- **Excerpted records**
= Beginning of Section =
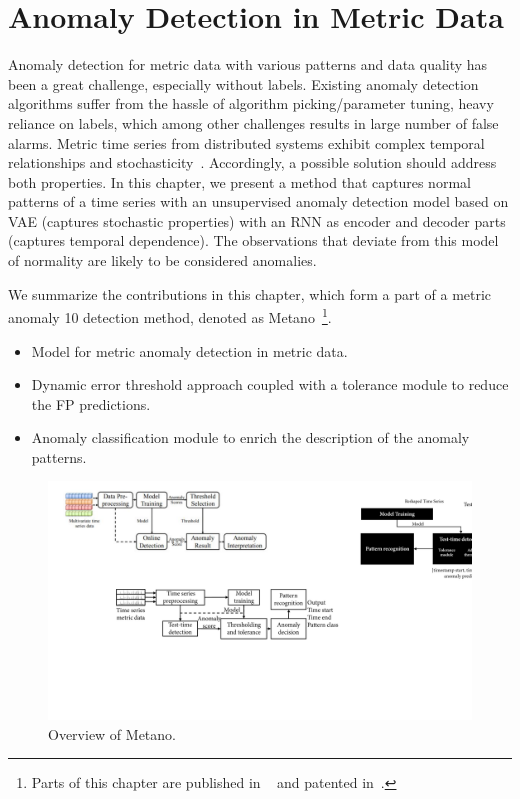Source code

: 
\chapter{Anomaly Detection in Metric Data} %
\label{ch:metrics}
\minitoc
\bigskip

Anomaly detection for metric data with various
patterns and data quality has been a great challenge, especially
without labels. Existing anomaly detection algorithms suffer from the hassle of algorithm picking/parameter tuning, heavy reliance on labels, which among other challenges results in large number of false alarms. Metric time series from distributed systems exhibit complex temporal relationships and stochasticity~\cite{donut,fraccaro2016sequential}. 
Accordingly, a possible solution should address both properties. In this chapter, we present a method that captures normal patterns of a time series with an unsupervised anomaly detection model based on VAE (captures stochastic properties) with an RNN as encoder and decoder parts (captures temporal dependence). The observations that deviate from this model of normality are likely to be considered anomalies. 


We summarize the contributions in this chapter, which form a part of a metric anomaly 
10
 detection method, denoted as Metano~\footnote{Parts of this chapter are published in ~\cite{nedelkoski2019anomaly,nedelkoski2020rca,nedelkoski2019edge} and patented in~\cite{nedelkoski2020patent}.}.
\begin{itemize}
\item Model for metric anomaly detection in metric data.
\item Dynamic error threshold approach coupled with a tolerance module to reduce the FP predictions.
\item Anomaly classification module to enrich the description of the anomaly patterns.
\end{itemize}


\begin{figure}[htbp]
\centerline{\includegraphics[width=1.0\textwidth]{gfx/chap4/metanooverview.pdf}}
\caption{Overview of Metano.}
\label{fig:metanooverview}
\end{figure}

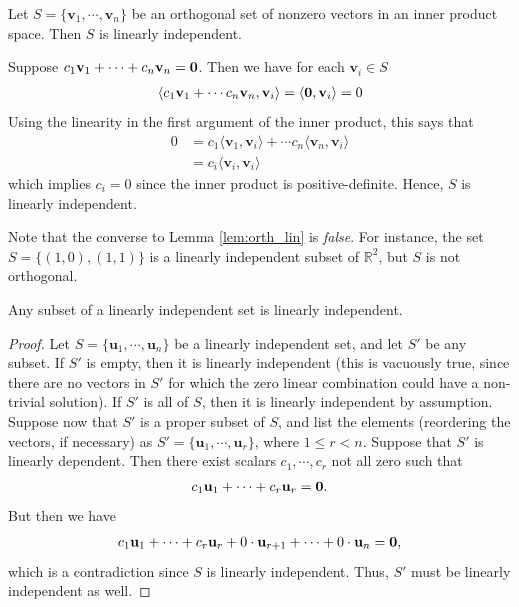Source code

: \documentclass[12pt,letterpaper,reqno]{article}
\numberwithin{equation}{section}
\newcommand{\bv}{\mathbf{v}}
\newcommand{\bu}{\mathbf{u}}
\begin{document}
\begin{lem}\label{lem:orth_lin}
	Let $S=\{\bv_1,\cdots,\bv_n\}$ be an orthogonal set of nonzero vectors in an inner product space. Then $S$ is linearly independent.
\end{lem}

\begin{pf}
	Suppose $c_1 \bv_1+\cdots + c_n \bv_n={\bf 0}$. Then we have for each $\bv_i \in S$
	\begin{align*}
		\langle c_1\bv_1+\cdots c_n\bv_n,\bv_i\rangle =\langle {\bf 0},\bv_i\rangle = 0
	\end{align*}
	Using the linearity in the first argument of the inner product, this says that
	\begin{align*}
		0&=c_1\langle \bv_1,\bv_i\rangle+\cdots c_n\langle \bv_n,\bv_i\rangle \\
		&=c_i\langle \bv_i,\bv_i\rangle
	\end{align*}
	which implies $c_i=0$ since the inner product is positive-definite. Hence, $S$ is linearly independent.
\end{pf}

Note that the converse to Lemma  \ref{lem:orth_lin} is \emph{false}. For instance, the set $S=\{(1,0), (1,1)\}$ is a linearly independent subset of $\mathbb{R}^2$, but $S$ is not orthogonal. 

\begin{lem}\label{lem:LI_subset}
	Any subset of a linearly independent set is linearly independent.
\end{lem}

\begin{proof}
	Let $S=\{\bu_1,\cdots,\bu_n\}$ be a linearly independent set, and let $S'$ be any subset. If $S'$ is empty, then it is linearly independent (this is vacuously true, since there are no vectors in $S'$ for which the zero linear combination could have a non-trivial solution). If $S'$ is all of $S$, then it is linearly independent by assumption. Suppose now that $S'$ is a proper subset of $S$, and list the elements (reordering the vectors, if necessary) as $S'=\{\bu_1,\cdots,\bu_r\}$, where $1 \leq r < n$. Suppose that $S'$ is linearly dependent. Then there exist scalars $c_1,\cdots,c_r$ not all zero such that
	\begin{align*}
		c_1 \bu_1+\cdots+c_r \bu_r={\bf 0}.
	\end{align*}
But then we have 
\begin{align*}
	c_1 \bu_1+\cdots+c_r \bu_r+ 0\cdot \bu_{r+1}+\cdots+0\cdot \bu_n={\bf 0},
\end{align*}
which is a contradiction since $S$ is linearly independent. Thus, $S'$ must be linearly independent as well.
\end{proof}
\end{document}
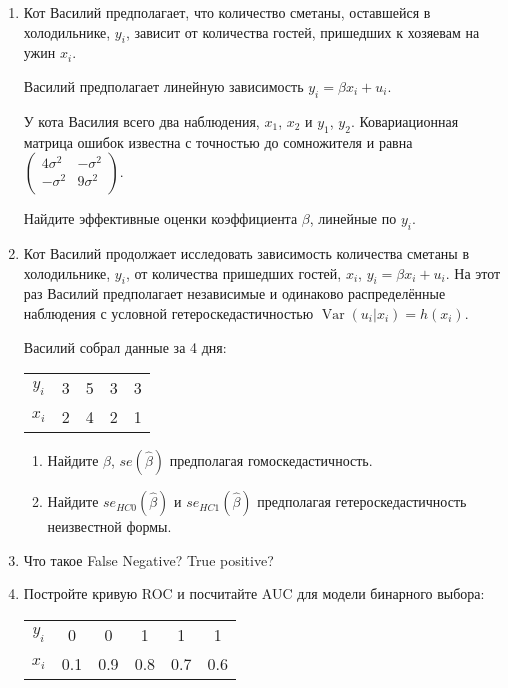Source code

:\documentclass[12pt]{article}
\DeclareMathOperator{\Var}{Var}
\def \hb{\hat{\beta}}
\begin{document}

\begin{enumerate}
\item Кот Василий предполагает, что количество
сметаны, оставшейся в холодильнике, $y_i$, зависит от количества гостей, пришедших к хозяевам на ужин $x_i$.

Василий предполагает линейную зависимость $y_i = \beta x_i + u_i$.

У кота Василия всего два наблюдения, $x_1$, $x_2$ и $y_1$, $y_2$. Ковариационная матрица
ошибок известна с точностью до сомножителя и равна $
\begin{pmatrix}
  4\sigma^2 & - \sigma^2 \\
  - \sigma^2 & 9\sigma^2 \\
\end{pmatrix}$.

Найдите эффективные оценки коэффициента $\beta$, линейные по $y_i$.

\item Кот Василий продолжает исследовать зависимость количества сметаны в холодильнике, $y_i$,
от количества пришедших гостей, $x_i$, $y_i = \beta x_i + u_i$.
На этот раз Василий предполагает независимые и
одинаково распределённые наблюдения с условной гетероскедастичностью $\Var(u_i |x_i) = h(x_i)$.

Василий собрал данные за 4 дня:

\begin{tabular}{ccccc}
\toprule
$y_i$ & 3 & 5 & 3 & 3 \\
$x_i$ & 2 & 4 & 2 & 1 \\
\bottomrule
\end{tabular}

\begin{enumerate}
  \item Найдите $\hb$, $se(\hb)$ предполагая гомоскедастичность.
  \item Найдите $se_{HC0}(\hb)$ и $se_{HC1}(\hb)$ предполагая гетероскедастичность неизвестной формы.
\end{enumerate}

\item Что такое False Negative? True positive?
\item Постройте кривую ROC и посчитайте AUC для модели бинарного выбора:

\begin{tabular}{cccccc}
\toprule
$y_i$ & 0 & 0 & 1 & 1 & 1 \\
$x_i$ & 0.1 & 0.9 & 0.8 & 0.7 & 0.6 \\
\bottomrule
\end{tabular}




\end{enumerate}
\end{document}
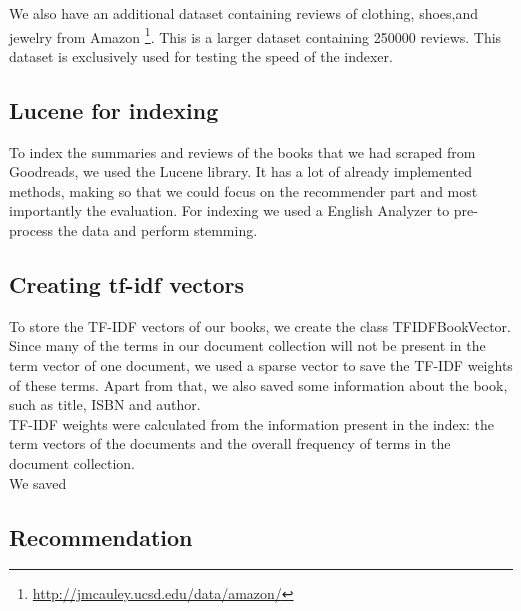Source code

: \documentclass[10pt,a4paper]{paper}
\begin{document}
We also have an additional dataset containing reviews of clothing, shoes,and jewelry from Amazon \footnote{\url{http://jmcauley.ucsd.edu/data/amazon/}}. This is a larger dataset containing 250000 reviews. This dataset is exclusively used for testing the speed of the indexer.

\subsection{Lucene for indexing}

To index the summaries and reviews of the books that we had scraped from Goodreads, we used the Lucene library. It has a lot of already implemented methods, making so that we could focus on the recommender part and most importantly the evaluation. For indexing we used a English Analyzer to pre-process the data and perform stemming.

\subsection{Creating tf-idf vectors}

To store the TF-IDF vectors of our books, we create the class TFIDFBookVector. Since many of the terms in our document collection will not be present in the term vector of one document, we used a sparse vector to save the TF-IDF weights of these terms. Apart from that, we also saved some information about the book, such as title, ISBN and author.\\
TF-IDF weights were calculated from the information present in the index: the term vectors of the documents and the overall frequency of terms in the document collection.\\
We saved 


\subsection{Recommendation}
\end{document}
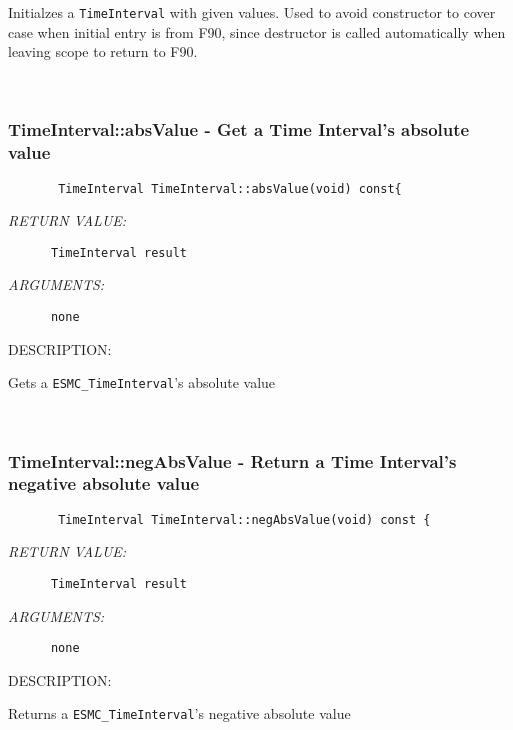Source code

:         Initialzes a {\tt TimeInterval} with given values.  Used to avoid
        constructor to cover case when initial entry is from F90, since
        destructor is called automatically when leaving scope to return to F90.
   
 
\mbox{}\hrulefill\ 
 
\subsubsection [TimeInterval::absValue] {TimeInterval::absValue - Get a Time Interval's absolute value}


  
\begin{verbatim}       TimeInterval TimeInterval::absValue(void) const{\end{verbatim}{\em RETURN VALUE:}
\begin{verbatim}      TimeInterval result\end{verbatim}{\em ARGUMENTS:}
\begin{verbatim}      none\end{verbatim}
{\sf DESCRIPTION:\\ }


        Gets a {\tt ESMC\_TimeInterval}'s absolute value
   
 
\mbox{}\hrulefill\ 
 
\subsubsection [TimeInterval::negAbsValue] {TimeInterval::negAbsValue - Return a Time Interval's negative absolute value}


  
\begin{verbatim}       TimeInterval TimeInterval::negAbsValue(void) const {\end{verbatim}{\em RETURN VALUE:}
\begin{verbatim}      TimeInterval result\end{verbatim}{\em ARGUMENTS:}
\begin{verbatim}      none\end{verbatim}
{\sf DESCRIPTION:\\ }


        Returns a {\tt ESMC\_TimeInterval}'s negative absolute value
   
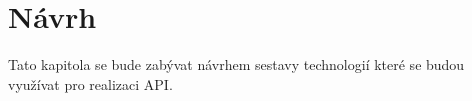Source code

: \chapter{Návrh}
Tato kapitola se bude zabývat návrhem sestavy technologií které se budou využívat pro realizaci API.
= End of Section =
- **Task description**
Each line from the start of the entries above through the line with "without labels. Existing" should be duplicated exactly, leaving out the pictures.

- **Task answer**
Source code

: 
\chapter{Anomaly Detection in Metric Data} %
\label{ch:metrics}
\minitoc
\bigskip

Anomaly detection for metric data with various
patterns and data quality has been a great challenge, especially
without labels. Existing anomaly detection algorithms suffer from the hassle of algorithm picking/parameter tuning, heavy reliance on labels, which among other challenges results in large number of false alarms. Metric time series from distributed systems exhibit complex temporal relationships and stochasticity~\cite{donut,fraccaro2016sequential}. 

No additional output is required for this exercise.